Another element that makes the book so poignant is the close-ups of bedsheets. Did you make the decision to include them early on in the project?
I think it was quite early. The rooms at La Puente are rented out on a weekly basis, so they’re not personal at all. I felt like the bedsheets were the only personal items in the room, and they’re so colorful and different. In the beginning, I started photographing them with my Polaroid camera as well, but that didn’t work out because of technical reasons. When I showed the failed photos to one of the women, she offered her bedsheet to me, so that I could exhibit the original. We started exchanging bedsheets. I’d buy new ones and in the end, almost 20 women gave their old bedsheets to me. They are an important part of my multimedia work, in the book they look equal in size, but showing the originals in installations is where they really unfold.
The female body has always been political. What do you think this selection of photos says about the current political reality of women in Ecuador, or women’s bodies in Latin America?
Giving the women the possibility to show themselves how they want to be seen, rather than how they are is something important, especially in this day and age. Most photography work is done by men in general, and the same goes for sex work. Adding to that, there is a lot of inequality in Latin America, but there is also a big women’s movement (Eds note: The interview took place a week after Las Tesis’s Un Violador En Tu Camino was first sung in Valparaiso, Chile.) We should reflect more on how to portray sex workers and women in general.

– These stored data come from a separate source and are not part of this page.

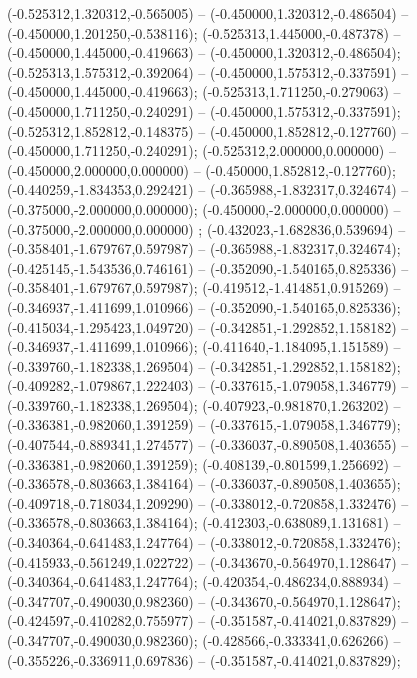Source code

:  (-0.525312,1.320312,-0.565005) -- (-0.450000,1.320312,-0.486504) -- (-0.450000,1.201250,-0.538116);
 (-0.525313,1.445000,-0.487378) -- (-0.450000,1.445000,-0.419663) -- (-0.450000,1.320312,-0.486504);
 (-0.525313,1.575312,-0.392064) -- (-0.450000,1.575312,-0.337591) -- (-0.450000,1.445000,-0.419663);
 (-0.525313,1.711250,-0.279063) -- (-0.450000,1.711250,-0.240291) -- (-0.450000,1.575312,-0.337591);
 (-0.525312,1.852812,-0.148375) -- (-0.450000,1.852812,-0.127760) -- (-0.450000,1.711250,-0.240291);
 (-0.525312,2.000000,0.000000) -- (-0.450000,2.000000,0.000000) -- (-0.450000,1.852812,-0.127760);
 (-0.440259,-1.834353,0.292421) -- (-0.365988,-1.832317,0.324674) -- (-0.375000,-2.000000,0.000000);
 (-0.450000,-2.000000,0.000000) -- (-0.375000,-2.000000,0.000000) ;
 (-0.432023,-1.682836,0.539694) -- (-0.358401,-1.679767,0.597987) -- (-0.365988,-1.832317,0.324674);
 (-0.425145,-1.543536,0.746161) -- (-0.352090,-1.540165,0.825336) -- (-0.358401,-1.679767,0.597987);
 (-0.419512,-1.414851,0.915269) -- (-0.346937,-1.411699,1.010966) -- (-0.352090,-1.540165,0.825336);
 (-0.415034,-1.295423,1.049720) -- (-0.342851,-1.292852,1.158182) -- (-0.346937,-1.411699,1.010966);
 (-0.411640,-1.184095,1.151589) -- (-0.339760,-1.182338,1.269504) -- (-0.342851,-1.292852,1.158182);
 (-0.409282,-1.079867,1.222403) -- (-0.337615,-1.079058,1.346779) -- (-0.339760,-1.182338,1.269504);
 (-0.407923,-0.981870,1.263202) -- (-0.336381,-0.982060,1.391259) -- (-0.337615,-1.079058,1.346779);
 (-0.407544,-0.889341,1.274577) -- (-0.336037,-0.890508,1.403655) -- (-0.336381,-0.982060,1.391259);
 (-0.408139,-0.801599,1.256692) -- (-0.336578,-0.803663,1.384164) -- (-0.336037,-0.890508,1.403655);
 (-0.409718,-0.718034,1.209290) -- (-0.338012,-0.720858,1.332476) -- (-0.336578,-0.803663,1.384164);
 (-0.412303,-0.638089,1.131681) -- (-0.340364,-0.641483,1.247764) -- (-0.338012,-0.720858,1.332476);
 (-0.415933,-0.561249,1.022722) -- (-0.343670,-0.564970,1.128647) -- (-0.340364,-0.641483,1.247764);
 (-0.420354,-0.486234,0.888934) -- (-0.347707,-0.490030,0.982360) -- (-0.343670,-0.564970,1.128647);
 (-0.424597,-0.410282,0.755977) -- (-0.351587,-0.414021,0.837829) -- (-0.347707,-0.490030,0.982360);
 (-0.428566,-0.333341,0.626266) -- (-0.355226,-0.336911,0.697836) -- (-0.351587,-0.414021,0.837829);

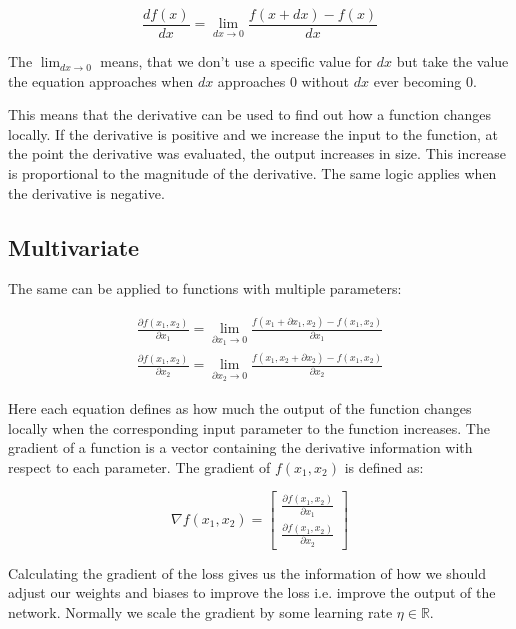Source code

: \begin{equation}
	\frac{df(x)}{dx} = \lim_{dx \to 0}\frac{f(x + dx) - f(x)}{dx}
\end{equation}

The $\lim_{dx \to 0}$ means, that we don't use a specific value for $dx$ but take the value the equation approaches when $dx$ approaches $0$ without $dx$ ever becoming $0$.

This means that the derivative can be used to find out how a function changes locally. If the derivative is positive and we increase the input to the function, at the point the derivative was evaluated, the output increases in size. This increase is proportional to the magnitude of the derivative. The same logic applies when the derivative is negative.


\subsection{Multivariate}
The same can be applied to functions with multiple parameters:

\begin{equation}
\begin{split}
	\frac{\partial f(x_1, x_2)}{\partial x_1} = \lim_{\partial x_1 \to 0}\frac{f(x_1 + \partial x_1, x_2) - f(x_1, x_2)}{\partial x_1} \\
	\frac{\partial f(x_1, x_2)}{\partial x_2} = \lim_{\partial x_2 \to 0}\frac{f(x_1, x_2 + \partial x_2) - f(x_1, x_2)}{\partial x_2}
\end{split}
\end{equation}

Here each equation defines as how much the output of the function changes locally when the corresponding input parameter to the function increases.
The gradient of a function is a vector containing the derivative information with respect to each parameter. The gradient of $f(x_1, x_2)$ is defined as:

\begin{equation}
\nabla f(x_1, x_2) =
	\begin{bmatrix}
	\frac{\partial f(x_1, x_2)}{\partial x_1} \\[2mm]
	\frac{\partial f(x_1, x_2)}{\partial x_2}
	\end{bmatrix}
\end{equation}

Calculating the gradient of the loss gives us the information of how we should adjust our weights and biases to improve the loss i.e. improve the output of the network. Normally we scale the gradient by some learning rate $\eta \in \mathbb{R}$.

You seem to be painting people’s nails ever since the book came out.
This has become almost a political act. When I was in Guatemala for a workshop with a hundred photographers, I must have painted 80% of the crowds’ nails, including a lot of men. Some of them had all the ten fingers pink and it looked so beautiful. I even painted the nails of two policemen. It was like a small life-changer for them.
It’s opening up in a small way. It could be representative of that feminine fragility that men are so afraid of, especially in countries like Turkey or Guatemala, or Mexico.
That was actually what some of the men were telling me. It kind of opened up something more vulnerable inside them. They were very emotional. And it was very interesting, after I painted all those nails, on the closing night, I was suddenly surrounded by men with rouged lips. I don’t know how that developed, but that might not have existed without the nail polish.